_What you have to do:_ Could you output the listing that follows exactly, without its images?

_Working data:_

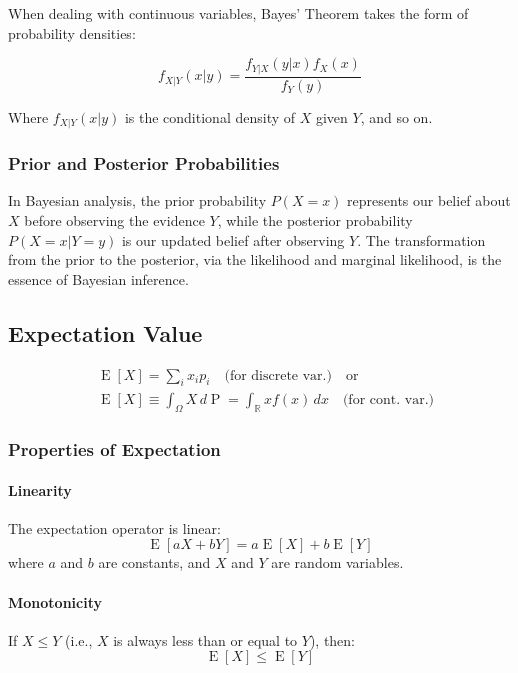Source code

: \documentclass[8pt, a4paper, landscape, includeheadfoot]{extarticle}
\begin{document}
\begin{multicols*}{4}
	When dealing with continuous variables, Bayes' Theorem takes the form of probability densities:

	$$
		f_{X|Y}(x|y) = \frac{f_{Y|X}(y|x) f_X(x)}{f_Y(y)}
	$$

	Where $f_{X|Y}(x|y)$ is the conditional density of $X$ given $Y$, and so on.

	\subsubsection{Prior and Posterior Probabilities}

	In Bayesian analysis, the prior probability $P(X{=}x)$ represents our belief about $X$ before observing the evidence $Y$, while the posterior probability $P(X{=}x | Y{=}y)$ is our updated belief after observing $Y$. The transformation from the prior to the posterior, via the likelihood and marginal likelihood, is the essence of Bayesian inference.

	\subsection{Expectation Value}

	\begin{align*}
		 & \operatorname{E}[X] = \sum_i x_i p_i \quad \text{(for discrete var.)} \quad \text{or}                                        \\
		 & \operatorname{E}[X] \equiv \int_\Omega X \, d\operatorname{P} = \int_{\mathbb{R}} x f(x) \, dx \quad \text{(for cont. var.)}
	\end{align*}

	\subsubsection{Properties of Expectation}{}

	\paragraph{Linearity}
	The expectation operator is linear:
	$$
		\operatorname{E}[aX + bY] = a\operatorname{E}[X] + b\operatorname{E}[Y]
	$$
	where \(a\) and \(b\) are constants, and \(X\) and \(Y\) are random variables.

	\paragraph{Monotonicity}
	If \(X \leq Y\) (i.e., \(X\) is always less than or equal to \(Y\)), then:
	$$
		\operatorname{E}[X] \leq \operatorname{E}[Y]
	$$


\end{multicols*}
\end{document}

_Response area:_
Source code

: \documentclass[8pt, a4paper, landscape, includeheadfoot]{extarticle}
\begin{document}
\begin{multicols*}{4}
	When dealing with continuous variables, Bayes' Theorem takes the form of probability densities:

	$$
		f_{X|Y}(x|y) = \frac{f_{Y|X}(y|x) f_X(x)}{f_Y(y)}
	$$

	Where $f_{X|Y}(x|y)$ is the conditional density of $X$ given $Y$, and so on.

	\subsubsection{Prior and Posterior Probabilities}

	In Bayesian analysis, the prior probability $P(X{=}x)$ represents our belief about $X$ before observing the evidence $Y$, while the posterior probability $P(X{=}x | Y{=}y)$ is our updated belief after observing $Y$. The transformation from the prior to the posterior, via the likelihood and marginal likelihood, is the essence of Bayesian inference.

	\subsection{Expectation Value}

	\begin{align*}
		 & \operatorname{E}[X] = \sum_i x_i p_i \quad \text{(for discrete var.)} \quad \text{or}                                        \\
		 & \operatorname{E}[X] \equiv \int_\Omega X \, d\operatorname{P} = \int_{\mathbb{R}} x f(x) \, dx \quad \text{(for cont. var.)}
	\end{align*}

	\subsubsection{Properties of Expectation}{}

	\paragraph{Linearity}
	The expectation operator is linear:
	$$
		\operatorname{E}[aX + bY] = a\operatorname{E}[X] + b\operatorname{E}[Y]
	$$
	where \(a\) and \(b\) are constants, and \(X\) and \(Y\) are random variables.

	\paragraph{Monotonicity}
	If \(X \leq Y\) (i.e., \(X\) is always less than or equal to \(Y\)), then:
	$$
		\operatorname{E}[X] \leq \operatorname{E}[Y]
	$$


\end{multicols*}
\end{document}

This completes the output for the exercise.